Propos recueillis par Anya Harrison.
Photos par Sofia Sanchez & Mauro Mongiello.
Queendom : l’odyssée d’une artiste queer
La culture drag est foncièrement politique. À plus forte raison lorsqu’elle s’exprime dans la Russie d’aujourd’hui. Tourné sur une durée de trois ans, Queendom (2023) est le deuxième documentaire de la réalisatrice russe Agniia Galdanova. Son protagoniste est Gena Marvin, artiste queer originaire d’une petite ville située aux confins de la Sibérie. En nous livrant les performances radicales de Gena Marvin, de sa ville natale à Moscou jusqu’à son exil à Paris, le film témoigne aussi de la plongée de tout un pays dans la guerre et la terreur.
L’interview d’Agniia Galdanova pour Numéro art
Numéro art : Queendom est un portrait de l’artiste russe Gena Marvin. On la suit à travers toute la Russie, de sa petite ville natale, localisée très à l’est du pays, jusqu’à Moscou, puis à Paris, en plongeant dans ses performances frontales et radicales. D’où vous est venue l’idée de ce film?
Agniia Galdanova : L’idée m’est venue quand je vivais encore à Berlin, où j’étais déjà fascinée par la scène drag dont j’ai même eu la chance de faire partie. Lorsque j’ai décidé de rentrer à Moscou, j’avais pour objectif d’explorer ce même univers en Russie, à une époque où le pays donnait le sentiment d’être beaucoup plus libre. À l’origine, ce devait être une série documentaire.
Mon idée était de trouver des endroits secrets, partout dans le pays, de découvrir des artistes drag en Sibérie, ou dans le Caucase – dans des lieux où l’on n’imaginerait pas un instant qu’un tel univers puisse exister. C’est alors que j’ai entendu parler de Gena. J’ai été fascinée par l’existence d’une artiste drag à Magadan. Je me suis vite rendu compte que je n’avais pas besoin d’autres sujets, que je pouvais me concentrer sur son histoire à elle.

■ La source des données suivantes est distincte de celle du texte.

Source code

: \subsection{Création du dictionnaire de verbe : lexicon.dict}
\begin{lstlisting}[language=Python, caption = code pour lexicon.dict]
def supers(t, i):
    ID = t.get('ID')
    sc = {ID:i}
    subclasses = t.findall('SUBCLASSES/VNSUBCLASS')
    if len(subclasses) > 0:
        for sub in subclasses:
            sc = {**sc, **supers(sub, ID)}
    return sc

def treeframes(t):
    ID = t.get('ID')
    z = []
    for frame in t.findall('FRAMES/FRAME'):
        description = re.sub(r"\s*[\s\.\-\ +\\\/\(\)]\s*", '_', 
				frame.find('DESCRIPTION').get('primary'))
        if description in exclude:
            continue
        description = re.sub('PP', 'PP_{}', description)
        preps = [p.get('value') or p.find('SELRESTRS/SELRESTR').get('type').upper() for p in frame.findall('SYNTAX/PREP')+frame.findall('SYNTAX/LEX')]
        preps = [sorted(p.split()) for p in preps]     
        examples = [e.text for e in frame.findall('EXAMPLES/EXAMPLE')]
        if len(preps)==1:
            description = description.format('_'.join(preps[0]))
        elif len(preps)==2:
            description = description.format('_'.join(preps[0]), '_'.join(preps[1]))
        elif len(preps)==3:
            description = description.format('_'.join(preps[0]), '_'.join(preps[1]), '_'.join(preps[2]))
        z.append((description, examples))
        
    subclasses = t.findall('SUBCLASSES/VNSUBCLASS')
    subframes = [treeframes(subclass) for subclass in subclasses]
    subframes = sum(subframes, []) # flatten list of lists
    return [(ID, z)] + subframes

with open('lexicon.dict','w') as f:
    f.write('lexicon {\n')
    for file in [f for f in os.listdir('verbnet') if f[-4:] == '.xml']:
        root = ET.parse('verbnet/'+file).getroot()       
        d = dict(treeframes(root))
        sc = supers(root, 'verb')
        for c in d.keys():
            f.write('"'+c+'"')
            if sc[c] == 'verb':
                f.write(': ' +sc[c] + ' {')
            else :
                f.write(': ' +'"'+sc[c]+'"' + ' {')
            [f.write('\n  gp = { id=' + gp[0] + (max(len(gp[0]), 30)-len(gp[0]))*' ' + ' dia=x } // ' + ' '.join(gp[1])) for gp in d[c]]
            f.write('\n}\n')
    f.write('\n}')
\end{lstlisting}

Vous êtes parvenue à saisir des moments très intimes dans la vie de Gena, en particulier la relation tendue avec son grand-père, avec sa dimension abusive. A-t-il été compliqué pour vous de parvenir à entrer dans ce cercle familial, et d’assister librement à ces échanges ?
Queendom est un film qui parle d’amour. Il y a des moments où il peut être difficile à regarder, mais il y a beaucoup d’amour entre les protagonistes. La forme que prend cet amour est très abîmée. C’était douloureux à regarder, mais il fallait aussi le montrer, parce qu’il y a là un fossé générationnel classique : le grand-père de Gena incarne les idées et les préjugés auxquels sa génération ne peut plus échapper.
Le film s’ouvre sur une scène assez surréaliste où l’on voit Gena marcher dans les rues couvertes de neige de Magadan.
C’était la première fois que j’allais à Magadan, et c’est réellement le début de Queendom. L’idée d’y aller ensemble était de Gena, pour que l’on voie d’où elle venait. Magadan, c’est l’endroit où se trouvaient les goulags à l’époque de Staline. La ville est une métaphore de la mort, de la peur, de la terreur, et d’une totale absence de liberté. Gena, qui vient de là, est si radicalement différente, si libre, si vivante.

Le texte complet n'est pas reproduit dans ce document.